All but one of her books are still in print with several having sold
more than 100,000 copies. Named woman of the year by three magazines,
including Ebony, and recipient of a host of honorary doctorates
and awards, Nikki Giovanni has read from her work and lectured at colleges
around the country. Her books include Black Feeling; Black Talk/Black
Judgement; My House; Ego-Tripping and Other Poems for Young People; The
Women and the Men; Cotton Candy on a Rainy Day; Those Who Ride the Night
Winds; Sacred Cows...and Other Edibles, Racism 101, and Love Poems, her
most recent work. Giovanni is a professor of English at Virginia
Polytechnic Institute and State University.
Michael S. Harper
Michael S. Harper, the poet laureate of Rhode Island,
is one of the country's most prolific writers. Author of eight
books of poetry, he began his distinguished career with Dear John, Dear
Coltrane (1977). His other books include History Is Your Own
Heartbeat (1971),won the Black Academy of Arts and Letters Award for poetry,Nightmare Begins Responsibility (1975), Images of Kin:
New and Selected Poems (1977), Images of Kin, New and
Selected Poems which won the 1978 Melville Cane
Award from the Poetry Society of America, and Healing Songs for the Inner Ear:
Poems (1984). Harper has also made a significant contribution
as the editor of Chant of Saints: A Gathering of Afro-American Literature
of Art and Scholarship, which he edited with Robert B. Stepto, and
Every Shut Eye Ain't Asleep: An Anthology of Poetry by African Americans
Since 1945, edited with Anthony Walton. Nominated twice for the
National Book Award, he has been honored by the National Institute of Arts
and Letters, the National Endowment for the Arts, the Guggenheim Foundation, and was elected to the American Academy of Arts and Sciences in 1995. He won the 1996 George Kent Poetry Award for Honorable Amendments, and in 1997 he was awarded the Claiborne Pell Award for Excellence in Arts.
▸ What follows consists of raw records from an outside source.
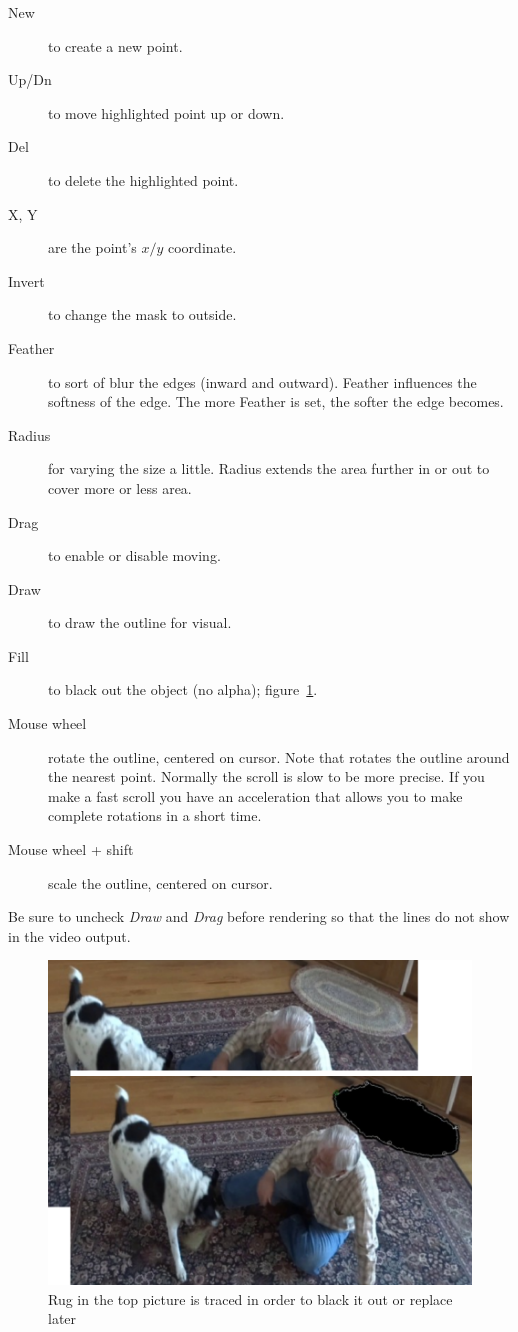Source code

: {\begin{description}
	\item[New] to create a new point.
	\item[Up/Dn] to move highlighted point up or down.
	\item[Del] to delete the highlighted point.
	\item[X, Y] are the point’s $x/y$ coordinate.
	\item[Invert] to change the mask to outside.
	\item[Feather] to sort of blur the edges (inward and outward). Feather influences the softness of the edge. The more Feather is set, the softer the edge becomes.
	\item[Radius] for varying the size a little. Radius extends the area further in or out to cover more or less area.
	\item[Drag] to enable or disable moving.
	\item[Draw] to draw the outline for visual.
	\item[Fill] to black out the object (no alpha); figure~\ref{fig:tracer-02}.
	\item[Mouse wheel] rotate the outline, centered on cursor. Note that rotates the outline around the nearest point. Normally the scroll is slow to be more precise. If you make a fast scroll you have an acceleration that allows you to make complete rotations in a short time.
	\item[Mouse wheel + shift] scale the outline, centered on cursor.
\end{description}

Be sure to uncheck \textit{Draw} and \textit{Drag} before rendering so that the lines do not show in the video output.

\begin{figure}[hbtp]
	\centering
	\includegraphics[width=0.7\linewidth]{images/tracer-02.png}
	\caption{Rug in the top picture is traced in order to black it out or replace later}
	\label{fig:tracer-02}
\end{figure}

}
He is University Professor of English at Brown University, where he directs
the writing program.
Joyce Ann Joyce
Joyce Ann Joyce, Professor of English and Associate Director of the Gwendolyn Brooks Center for Black Literature and Creative Writing at Chicago State University, is the author of Richard Wright's Art of Tragedy (1986), Warriors, Conjurers and Priests: Defining African-centered Literary Criticism, and coeditor, along with Arthur P. Davis, of The New Cavalcade: African American Writing from 1760 to the Present, 2 volumes. Her latest book is Ijala: Sonia Sanchez and the African American Tradition (1996). Her articles have appeared in such journals as New Literary History, The Mississippi Quarterly, The India Journal of American Studies and the Journal of Black Studies.
Dolores Kendrick
Poet, playwright and educator, Dolores Kendrick has
been published in the Beloit Poetry Journal, the Indiana
Review,
Open Places and several other anthologies. Author of Through
the Ceiling (1975) and Now is the Thing to Praise (1984), she
has received great acclaim for The Women of Plums (1989).
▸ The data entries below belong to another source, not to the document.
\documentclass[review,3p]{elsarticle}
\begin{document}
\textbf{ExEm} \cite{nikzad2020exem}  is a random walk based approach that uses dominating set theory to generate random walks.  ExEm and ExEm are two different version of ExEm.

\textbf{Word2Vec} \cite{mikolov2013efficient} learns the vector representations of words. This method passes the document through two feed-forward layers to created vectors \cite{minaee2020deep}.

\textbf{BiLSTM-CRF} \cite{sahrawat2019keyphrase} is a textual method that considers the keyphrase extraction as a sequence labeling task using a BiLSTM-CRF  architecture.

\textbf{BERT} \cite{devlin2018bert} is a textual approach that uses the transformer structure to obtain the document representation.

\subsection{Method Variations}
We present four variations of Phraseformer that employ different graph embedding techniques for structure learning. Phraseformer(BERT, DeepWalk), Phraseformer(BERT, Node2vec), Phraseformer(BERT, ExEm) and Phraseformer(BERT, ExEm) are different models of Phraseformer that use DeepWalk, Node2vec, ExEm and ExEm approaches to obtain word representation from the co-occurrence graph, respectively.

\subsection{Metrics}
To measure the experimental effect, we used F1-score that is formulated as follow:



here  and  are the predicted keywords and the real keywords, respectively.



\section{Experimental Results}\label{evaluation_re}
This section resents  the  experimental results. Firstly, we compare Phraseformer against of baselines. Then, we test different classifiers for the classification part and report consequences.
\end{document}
This book won the Ansfield-Wolf Award in 1990, it was listed as the New
York Public Library Best Book for Teenagers in 1991 and it was the inspiration
for an original production by Karamu Theatre in Cleveland. The poem
"Peggy in Killing" from The Women of Plums has been adapted for
an opera which will open in New York in the spring of 1995. Kendrick
has also recorded her poetry as a part of the Contemporary Poets' Series
by the Library of Congress and has read at The Folger Shakespeare Library,
the Library of Congress and the Gertrude Whittall Series. She has
received a Fulbright to Ireland and a National Endowment for the Arts Award
(1989). She is the Bira I. Heinz Professor Emerita at Phillips Exeter
Academy and a National Association of Independent Schools People of Color
Award recipient (1992).
Pinkie Gordon Lane
For Pinkie Gordon Lane, the title of "first" has
spanned her professional career. She was the first black woman to
receive
a doctorate from Louisiana State University in 1956 and the first black
poet laureate of Louisiana, an honor she held from 1989-92. Described
as "a poet of lyric space," Lane and her work have garnered awards and
praise, and she has been inducted into the Louisiana Black History Hall
of Fame and has been cited for her work as an educator, poet and humanist
by the Black Caucus of the National Council of Teachers of English.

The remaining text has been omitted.